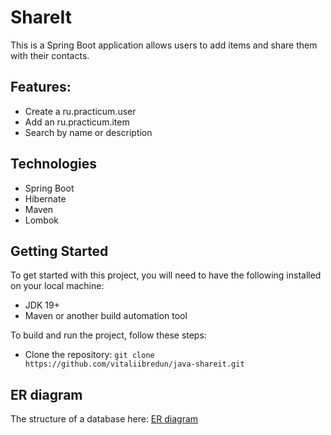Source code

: # ShareIt 

This is a Spring Boot application allows users to add items and share them with their contacts. 
  
## Features:	
- Create a ru.practicum.user
- Add an ru.practicum.item
- Search by name or description

## Technologies
* Spring Boot
* Hibernate
* Maven
* Lombok
 
## Getting Started
To get started with this project, you will need to have the following installed on your local machine:

* JDK 19+
* Maven or another build automation tool 

To build and run the project, follow these steps:

* Clone the repository: `git clone https://github.com/vitaliibredun/java-shareit.git`

## ER diagram

The structure of a database here: [ER diagram](https://github.com/vitaliibredun/java-shareit/wiki/ER-diagram)
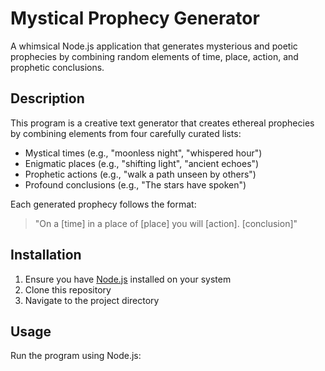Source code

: # Mystical Prophecy Generator

A whimsical Node.js application that generates mysterious and poetic prophecies by combining random elements of time, place, action, and prophetic conclusions.

## Description

This program is a creative text generator that creates ethereal prophecies by combining elements from four carefully curated lists:
- Mystical times (e.g., "moonless night", "whispered hour")
- Enigmatic places (e.g., "shifting light", "ancient echoes")
- Prophetic actions (e.g., "walk a path unseen by others")
- Profound conclusions (e.g., "The stars have spoken")

Each generated prophecy follows the format:
> "On a [time] in a place of [place] you will [action]. [conclusion]"

## Installation

1. Ensure you have [Node.js](https://nodejs.org/) installed on your system
2. Clone this repository
3. Navigate to the project directory

## Usage

Run the program using Node.js:
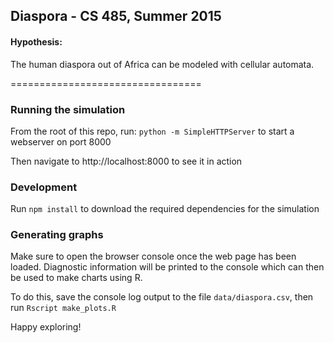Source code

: ## Diaspora  - CS 485, Summer 2015

#### Hypothesis:
The human diaspora out of Africa can be modeled with cellular automata.

=================================

### Running the simulation
From the root of this repo, run:
  `python -m SimpleHTTPServer`
to start a webserver on port 8000

Then navigate to http://localhost:8000 to see it in action

### Development
Run `npm install` to download the required dependencies for the simulation

### Generating graphs
Make sure to open the browser console once the web page has been loaded. Diagnostic
information will be printed to the console which can then be used to make charts using
R.

To do this, save the console log output to the file `data/diaspora.csv`, then run
  `Rscript make_plots.R`

Happy exploring!
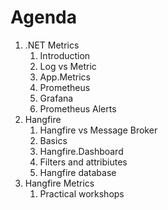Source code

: # Agenda

1.  .NET Metrics
    1. Introduction
    1. Log vs Metric
    1. App.Metrics
    1. Prometheus
    1. Grafana
    1. Prometheus Alerts
2. Hangfire
    1. Hangfire vs Message Broker
    1. Basics
    1. Hangfire.Dashboard
    1. Filters and attribiutes
    1. Hangfire database
3. Hangfire Metrics
    1. Practical workshops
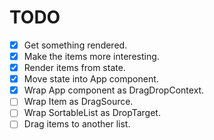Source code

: # TODO

+ [x] Get something rendered.
+ [x] Make the items more interesting.
+ [x] Render items from state.
+ [x] Move state into App component.
+ [x] Wrap App component as DragDropContext.
+ [ ] Wrap Item as DragSource.
+ [ ] Wrap SortableList as DropTarget.
+ [ ] Drag items to another list.
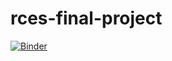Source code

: # rces-final-project

[![Binder](https://mybinder.org/badge_logo.svg)](https://mybinder.org/v2/gh/tjcrone/rces-final-project/main?labpath=final_project.ipynb)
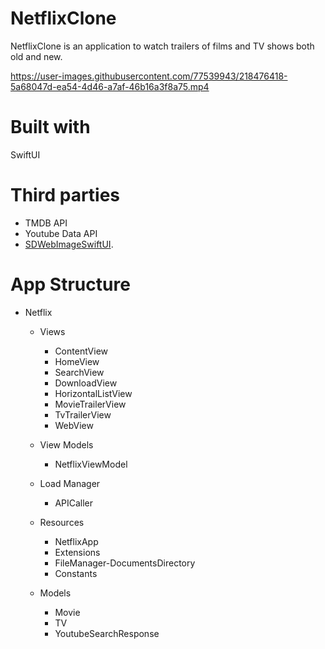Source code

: # NetflixClone

NetflixClone is an application to watch trailers of films and TV shows both old and new.



https://user-images.githubusercontent.com/77539943/218476418-5a68047d-ea54-4d46-a7af-46b16a3f8a75.mp4


# Built with
SwiftUI


# Third parties
- TMDB API
- Youtube Data API
- [SDWebImageSwiftUI](https://github.com/SDWebImage/SDWebImageSwiftUI).

# App Structure
- Netflix
  - Views
    - ContentView
    - HomeView
    - SearchView
    - DownloadView
    - HorizontalListView
    - MovieTrailerView
    - TvTrailerView
    - WebView
    
  - View Models
    - NetflixViewModel
    
  - Load Manager
    - APICaller
    
  - Resources
    - NetflixApp
    - Extensions
    - FileManager-DocumentsDirectory
    - Constants
    
  - Models
    - Movie
    - TV
    - YoutubeSearchResponse
    
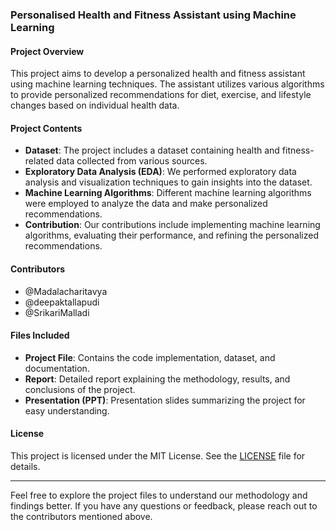 ### Personalised Health and Fitness Assistant using Machine Learning

#### Project Overview
This project aims to develop a personalized health and fitness assistant using machine learning techniques. The assistant utilizes various algorithms to provide personalized recommendations for diet, exercise, and lifestyle changes based on individual health data.

#### Project Contents
- **Dataset**: The project includes a dataset containing health and fitness-related data collected from various sources.
- **Exploratory Data Analysis (EDA)**: We performed exploratory data analysis and visualization techniques to gain insights into the dataset.
- **Machine Learning Algorithms**: Different machine learning algorithms were employed to analyze the data and make personalized recommendations.
- **Contribution**: Our contributions include implementing machine learning algorithms, evaluating their performance, and refining the personalized recommendations.

#### Contributors
- @Madalacharitavya
- @deepaktallapudi
- @SrikariMalladi

#### Files Included
- **Project File**: Contains the code implementation, dataset, and documentation.
- **Report**: Detailed report explaining the methodology, results, and conclusions of the project.
- **Presentation (PPT)**: Presentation slides summarizing the project for easy understanding.

#### License
This project is licensed under the MIT License. See the [LICENSE](LICENSE) file for details.

---

Feel free to explore the project files to understand our methodology and findings better. If you have any questions or feedback, please reach out to the contributors mentioned above.
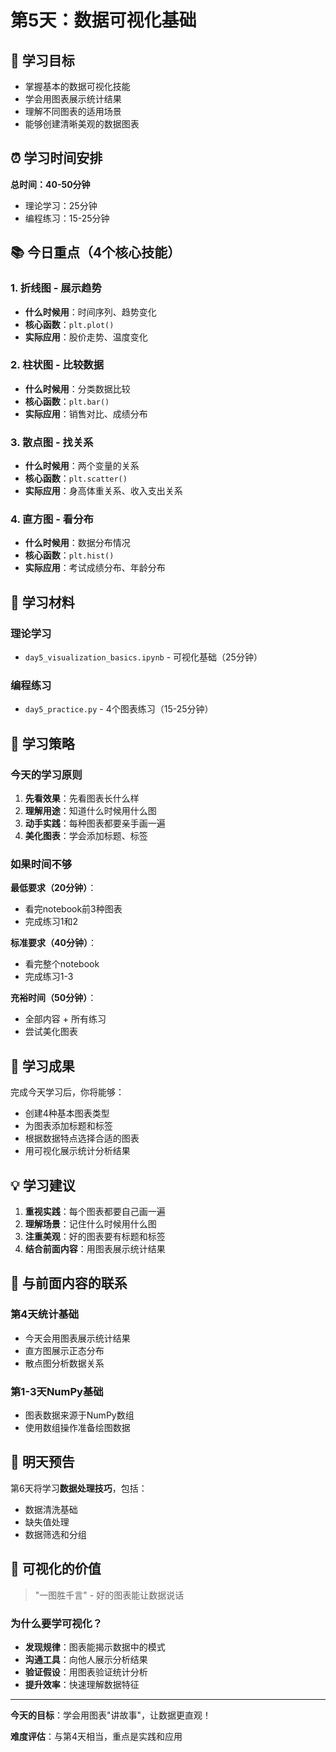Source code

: # 第5天：数据可视化基础

## 🎯 学习目标
- 掌握基本的数据可视化技能
- 学会用图表展示统计结果
- 理解不同图表的适用场景
- 能够创建清晰美观的数据图表

## ⏰ 学习时间安排
**总时间：40-50分钟**
- 理论学习：25分钟
- 编程练习：15-25分钟

## 📚 今日重点（4个核心技能）

### 1. 折线图 - 展示趋势
- **什么时候用**：时间序列、趋势变化
- **核心函数**：`plt.plot()`
- **实际应用**：股价走势、温度变化

### 2. 柱状图 - 比较数据
- **什么时候用**：分类数据比较
- **核心函数**：`plt.bar()`
- **实际应用**：销售对比、成绩分布

### 3. 散点图 - 找关系
- **什么时候用**：两个变量的关系
- **核心函数**：`plt.scatter()`
- **实际应用**：身高体重关系、收入支出关系

### 4. 直方图 - 看分布
- **什么时候用**：数据分布情况
- **核心函数**：`plt.hist()`
- **实际应用**：考试成绩分布、年龄分布

## 📖 学习材料

### 理论学习
- `day5_visualization_basics.ipynb` - 可视化基础（25分钟）

### 编程练习
- `day5_practice.py` - 4个图表练习（15-25分钟）

## 🎯 学习策略

### 今天的学习原则
1. **先看效果**：先看图表长什么样
2. **理解用途**：知道什么时候用什么图
3. **动手实践**：每种图表都要亲手画一遍
4. **美化图表**：学会添加标题、标签

### 如果时间不够
**最低要求（20分钟）**：
- 看完notebook前3种图表
- 完成练习1和2

**标准要求（40分钟）**：
- 看完整个notebook
- 完成练习1-3

**充裕时间（50分钟）**：
- 全部内容 + 所有练习
- 尝试美化图表

## 🚀 学习成果

完成今天学习后，你将能够：
- 创建4种基本图表类型
- 为图表添加标题和标签
- 根据数据特点选择合适的图表
- 用可视化展示统计分析结果

## 💡 学习建议

1. **重视实践**：每个图表都要自己画一遍
2. **理解场景**：记住什么时候用什么图
3. **注重美观**：好的图表要有标题和标签
4. **结合前面内容**：用图表展示统计结果

## 🔗 与前面内容的联系

### 第4天统计基础
- 今天会用图表展示统计结果
- 直方图展示正态分布
- 散点图分析数据关系

### 第1-3天NumPy基础
- 图表数据来源于NumPy数组
- 使用数组操作准备绘图数据

## 📝 明天预告

第6天将学习**数据处理技巧**，包括：
- 数据清洗基础
- 缺失值处理
- 数据筛选和分组

## 🎨 可视化的价值

> "一图胜千言" - 好的图表能让数据说话

### 为什么要学可视化？
- **发现规律**：图表能揭示数据中的模式
- **沟通工具**：向他人展示分析结果
- **验证假设**：用图表验证统计分析
- **提升效率**：快速理解数据特征

---

**今天的目标**：学会用图表"讲故事"，让数据更直观！

**难度评估**：与第4天相当，重点是实践和应用 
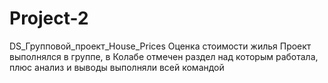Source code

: # Project-2
DS_Групповой_проект_House_Prices Оценка стоимости жилья
Проект выполнялся в группе, в Колабе отмечен раздел над которым работала, плюс анализ и выводы выполняли всей командой
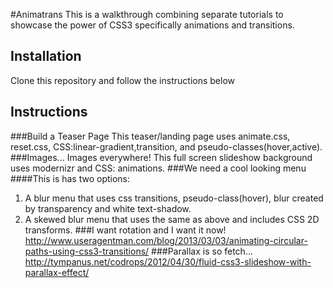 #Animatrans
This is a walkthrough combining separate tutorials to showcase the power of CSS3 specifically animations and transitions. 
## Installation
Clone this repository and follow the instructions below
## Instructions
###Build a Teaser Page
This teaser/landing page uses animate.css, reset.css, CSS:linear-gradient,transition, and pseudo-classes(hover,active). 
###Images... Images everywhere!
This full screen slideshow background uses modernizr and CSS: animations.
###We need a cool looking menu
####This is has two options: 
1) A blur menu that uses css transitions, pseudo-class(hover), blur created by transparency and white text-shadow. 
2) A skewed blur menu that uses the same as above and includes CSS 2D transforms. 
###I want rotation and I want it now!
http://www.useragentman.com/blog/2013/03/03/animating-circular-paths-using-css3-transitions/
###Parallax is so fetch...
http://tympanus.net/codrops/2012/04/30/fluid-css3-slideshow-with-parallax-effect/
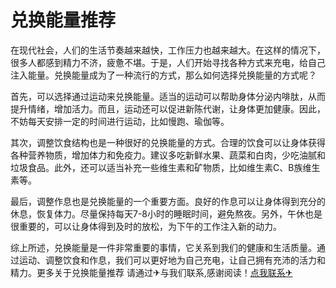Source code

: # 兑换能量推荐

在现代社会，人们的生活节奏越来越快，工作压力也越来越大。在这样的情况下，很多人都感到精力不济，疲惫不堪。于是，人们开始寻找各种方式来充电，给自己注入能量。兑换能量成为了一种流行的方式，那么如何选择兑换能量的方式呢？

首先，可以选择通过运动来兑换能量。适当的运动可以帮助身体分泌内啡肽，从而提升情绪，增加活力。而且，运动还可以促进新陈代谢，让身体更加健康。因此，不妨每天安排一定的时间进行运动，比如慢跑、瑜伽等。

其次，调整饮食结构也是一种很好的兑换能量的方式。合理的饮食可以让身体获得各种营养物质，增加体力和免疫力。建议多吃新鲜水果、蔬菜和白肉，少吃油腻和垃圾食品。此外，还可以适当补充一些维生素和矿物质，比如维生素C、B族维生素等。

最后，调整作息也是兑换能量的一个重要方面。良好的作息可以让身体得到充分的休息，恢复体力。尽量保持每天7-8小时的睡眠时间，避免熬夜。另外，午休也是很重要的，可以让身体得到及时的放松，为下午的工作注入新的动力。

综上所述，兑换能量是一件非常重要的事情，它关系到我们的健康和生活质量。通过运动、调整饮食和作息，我们可以更好地为自己充电，让自己拥有充沛的活力和精力。更多关于兑换能量推荐 请通过✈与我们联系,感谢阅读！[点我联系✈](https://docs.G208.com)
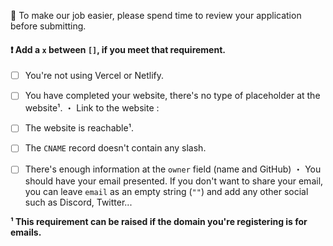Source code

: 👋 To make our job easier, please spend time to review your application before submitting.

#### ❗ Add a `x` between `[]`, if you meet that requirement.
- [ ] You're not using Vercel or Netlify.
- [ ] You have completed your website, there's no type of placeholder at the website¹.
  ・ Link to the website :
  
- [ ] The website is reachable¹.
- [ ] The `CNAME` record doesn't contain any slash.
- [ ] There's enough information at the `owner` field (name and GitHub)
  ・ You should have your email presented.
     If you don't want to share your email, you can leave `email` as an empty string (`""`) and add any other social such as Discord, Twitter...


**¹ This requirement can be raised if the domain you're registering is for emails.**
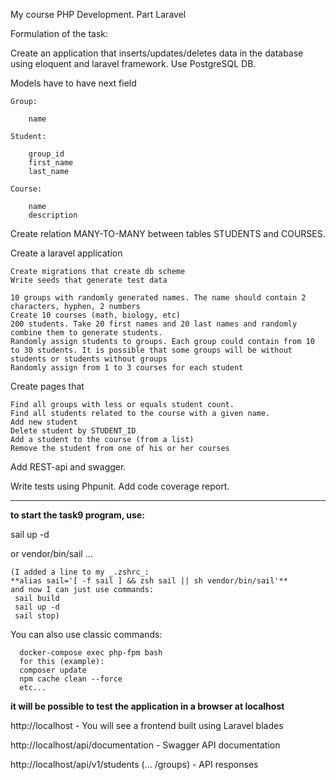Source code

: My course PHP Development. Part Laravel

Formulation of the task:

Create an application that inserts/updates/deletes data in the database using eloquent and laravel framework. Use PostgreSQL DB.

Models have to have next field

    Group:

        name

    Student:

        group_id
        first_name
        last_name

    Course:

        name
        description

Create relation MANY-TO-MANY between tables STUDENTS and COURSES.

Create a laravel application

    Create migrations that create db scheme
    Write seeds that generate test data

    10 groups with randomly generated names. The name should contain 2 characters, hyphen, 2 numbers
    Create 10 courses (math, biology, etc)
    200 students. Take 20 first names and 20 last names and randomly combine them to generate students.
    Randomly assign students to groups. Each group could contain from 10 to 30 students. It is possible that some groups will be without students or students without groups
    Randomly assign from 1 to 3 courses for each student

Create pages that

    Find all groups with less or equals student count.
    Find all students related to the course with a given name.
    Add new student
    Delete student by STUDENT_ID
    Add a student to the course (from a list)
    Remove the student from one of his or her courses

Add REST-api and swagger.

Write tests using Phpunit. Add code coverage report.

********************************************************

**to start the task9 program, use:**

sail up -d

or vendor/bin/sail ...

    (I added a line to my _.zshrc_:
    **alias sail='[ -f sail ] && zsh sail || sh vendor/bin/sail'**
    and now I can just use commands:
     sail build
     sail up -d
     sail stop)

You can also use classic commands:

      docker-compose exec php-fpm bash  
      for this (example):
      composer update
      npm cache clean --force    
      etc...

**it will be possible to test the application in a browser at localhost**

   http://localhost - You will see a frontend built using Laravel blades

   http://localhost/api/documentation - Swagger API documentation

   http://localhost/api/v1/students (... /groups) - API responses

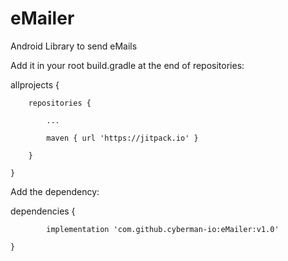 # eMailer
Android Library to send eMails

Add it in your root build.gradle at the end of repositories:


allprojects {
		
		repositories {
		
			...
			
			maven { url 'https://jitpack.io' }
			
		}
		
	}

  
  Add the dependency:
  
  
  dependencies {
  
	        implementation 'com.github.cyberman-io:eMailer:v1.0'
		
	}
  
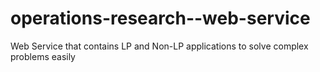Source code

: # operations-research--web-service
Web Service that contains LP and Non-LP applications to solve complex problems easily
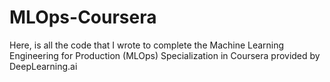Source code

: # MLOps-Coursera
Here, is all the code that I wrote to complete the Machine Learning Engineering for Production (MLOps) Specialization in Coursera provided by DeepLearning.ai
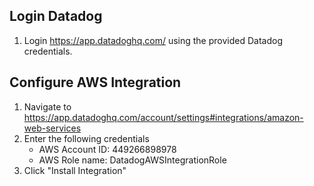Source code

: ## Login Datadog

1. Login https://app.datadoghq.com/ using the provided Datadog credentials.

## Configure AWS Integration

1. Navigate to https://app.datadoghq.com/account/settings#integrations/amazon-web-services
1. Enter the following credentials
   - AWS Account ID: 449266898978
   - AWS Role name: DatadogAWSIntegrationRole
1. Click "Install Integration"
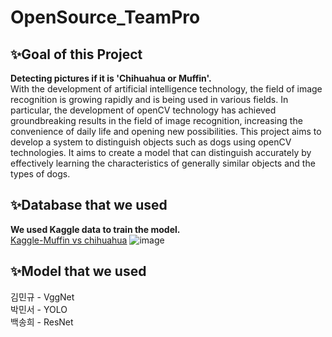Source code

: # OpenSource_TeamPro
## ✨Goal of this Project 
<b>Detecting pictures if it is 'Chihuahua or Muffin'.</b>  
With the development of artificial intelligence technology, the field of image recognition is growing rapidly and is being used in various fields. In particular, the development of openCV technology has achieved groundbreaking results in the field of image recognition, increasing the convenience of daily life and opening new possibilities.
This project aims to develop a system to distinguish objects such as dogs using openCV technologies. It aims to create a model that can distinguish accurately by effectively learning the characteristics of generally similar objects and the types of dogs.

## ✨Database that we used
<b>We used Kaggle data to train the model.</b>  
[Kaggle-Muffin vs chihuahua](https://www.kaggle.com/datasets/samuelcortinhas/muffin-vs-chihuahua-image-classification) 
![image](https://github.com/user-attachments/assets/fcefcfc4-54c5-43aa-8394-cb1c3c6586b6)

## ✨Model that we used
김민규 - VggNet   
박민서 - YOLO  
백송희 - ResNet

☆ ☆ ☆ ☆ ☆

**The problem:**
Return only the stretch of the material above from the line holding "- **什么时候用**：数据分布情况" through the line holding "- 使用数组操作准备绘图数据", copied exactly.

**Reply to the task:**
- **什么时候用**：数据分布情况
- **核心函数**：`plt.hist()`
- **实际应用**：考试成绩分布、年龄分布

## 📖 学习材料

### 理论学习
- `day5_visualization_basics.ipynb` - 可视化基础（25分钟）

### 编程练习
- `day5_practice.py` - 4个图表练习（15-25分钟）

## 🎯 学习策略

### 今天的学习原则
1. **先看效果**：先看图表长什么样
2. **理解用途**：知道什么时候用什么图
3. **动手实践**：每种图表都要亲手画一遍
4. **美化图表**：学会添加标题、标签

### 如果时间不够
**最低要求（20分钟）**：
- 看完notebook前3种图表
- 完成练习1和2

**标准要求（40分钟）**：
- 看完整个notebook
- 完成练习1-3

**充裕时间（50分钟）**：
- 全部内容 + 所有练习
- 尝试美化图表

## 🚀 学习成果

完成今天学习后，你将能够：
- 创建4种基本图表类型
- 为图表添加标题和标签
- 根据数据特点选择合适的图表
- 用可视化展示统计分析结果

## 💡 学习建议

1. **重视实践**：每个图表都要自己画一遍
2. **理解场景**：记住什么时候用什么图
3. **注重美观**：好的图表要有标题和标签
4. **结合前面内容**：用图表展示统计结果

## 🔗 与前面内容的联系

### 第4天统计基础
- 今天会用图表展示统计结果
- 直方图展示正态分布
- 散点图分析数据关系

### 第1-3天NumPy基础
- 图表数据来源于NumPy数组
- 使用数组操作准备绘图数据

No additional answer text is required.